As sudden shock sackings go, the departure of Julian Nagelsmann from Bayern Munich is going to be hard to beat.

It's not just the fact that the manager won the title in his first season and the bookmakers liked his chances of winning the treble this season. Bayern are the betting favourites to win the German Cup (they're in the quarterfinals) and the Bundesliga (they're one point off the top) and they're second favourites behind Manchester City to win the Champions League.

Nor is it just the fact that the club let the news leak this week and Nagelsmann found out through the media while skiing in Austria during the international break.

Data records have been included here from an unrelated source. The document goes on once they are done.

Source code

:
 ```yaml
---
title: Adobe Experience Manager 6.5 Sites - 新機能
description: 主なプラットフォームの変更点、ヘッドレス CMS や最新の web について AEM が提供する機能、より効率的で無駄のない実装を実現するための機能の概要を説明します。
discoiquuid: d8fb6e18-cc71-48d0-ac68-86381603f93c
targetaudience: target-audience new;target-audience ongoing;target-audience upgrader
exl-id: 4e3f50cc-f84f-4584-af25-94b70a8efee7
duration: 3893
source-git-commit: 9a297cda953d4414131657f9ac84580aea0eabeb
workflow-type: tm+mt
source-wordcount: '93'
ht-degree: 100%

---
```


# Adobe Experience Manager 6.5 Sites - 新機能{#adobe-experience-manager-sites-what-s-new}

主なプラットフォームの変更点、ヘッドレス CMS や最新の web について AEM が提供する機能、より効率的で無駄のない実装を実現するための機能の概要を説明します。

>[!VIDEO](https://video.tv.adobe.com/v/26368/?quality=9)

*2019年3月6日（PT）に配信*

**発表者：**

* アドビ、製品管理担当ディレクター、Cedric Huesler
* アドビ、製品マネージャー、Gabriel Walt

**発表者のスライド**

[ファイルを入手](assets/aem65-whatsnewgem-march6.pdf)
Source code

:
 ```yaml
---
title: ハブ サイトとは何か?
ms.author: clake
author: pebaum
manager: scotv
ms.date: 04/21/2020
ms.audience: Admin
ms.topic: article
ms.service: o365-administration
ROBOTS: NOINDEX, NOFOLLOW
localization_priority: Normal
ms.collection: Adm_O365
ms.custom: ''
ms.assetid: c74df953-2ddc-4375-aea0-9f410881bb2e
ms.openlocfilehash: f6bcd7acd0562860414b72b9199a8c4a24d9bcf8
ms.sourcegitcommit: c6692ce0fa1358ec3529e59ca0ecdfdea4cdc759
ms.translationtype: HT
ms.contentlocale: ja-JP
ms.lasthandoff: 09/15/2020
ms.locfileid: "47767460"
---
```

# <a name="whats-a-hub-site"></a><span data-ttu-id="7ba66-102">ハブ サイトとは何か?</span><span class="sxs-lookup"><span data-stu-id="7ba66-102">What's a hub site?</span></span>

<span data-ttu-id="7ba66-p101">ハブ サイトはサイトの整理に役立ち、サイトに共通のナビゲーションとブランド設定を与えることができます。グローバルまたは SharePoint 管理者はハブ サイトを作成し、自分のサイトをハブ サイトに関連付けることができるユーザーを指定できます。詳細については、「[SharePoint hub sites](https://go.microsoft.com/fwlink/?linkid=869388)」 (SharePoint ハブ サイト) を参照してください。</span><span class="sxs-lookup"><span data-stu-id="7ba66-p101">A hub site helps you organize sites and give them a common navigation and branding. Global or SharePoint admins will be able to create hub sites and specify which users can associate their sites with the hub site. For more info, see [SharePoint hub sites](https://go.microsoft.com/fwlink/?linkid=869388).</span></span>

Nor is it just the fact that a mere four days earlier, Bayern chairman Herbert Hainer talked about how the club was planning "long term" around Nagelsmann because he was "tactically and strategically excellent at the highest European level," that he had made "clear progress" in 18 months and that any doubts around his coaching come from outside the club. (Friday's sacking suggest that either Hainer's not fully au fait with what happens inside his club, or his nose got a little bit longer.)

Nope — for me, what stands out is how even at the highest level, and even at supposed gold-standard clubs like Bayern, there is still plenty room for knee-jerk reactions, and long-term planning is just something you talk about in boardrooms, not something you actually do. (You know the clubs: the kind that proudly remind you that they not only do they win oodles of silverware every year and sell out every game, but they've been profitable for more than a quarter of a century.)

In 2021, Bayern paid a world-record compensation package of €25m ($27m) to Leipzig so that Nagelsmann could break his contract and, effectively, join them two years early, since his deal with Leipzig expired in 2023. They gave him a five-year contract, which is a rarity even among elite coaches, let alone 33-year-olds, which is the age Nagelsmann was at the time. His salary was a reported €8m a season, which makes the whole package close to €65m.

That's a staggering number. If you make that sort of commitment, conventional wisdom suggests you go all-in and live with the consequences until they become unsustainable. And Bayern's consequences — even their worst-case scenarios — were far from unsustainable.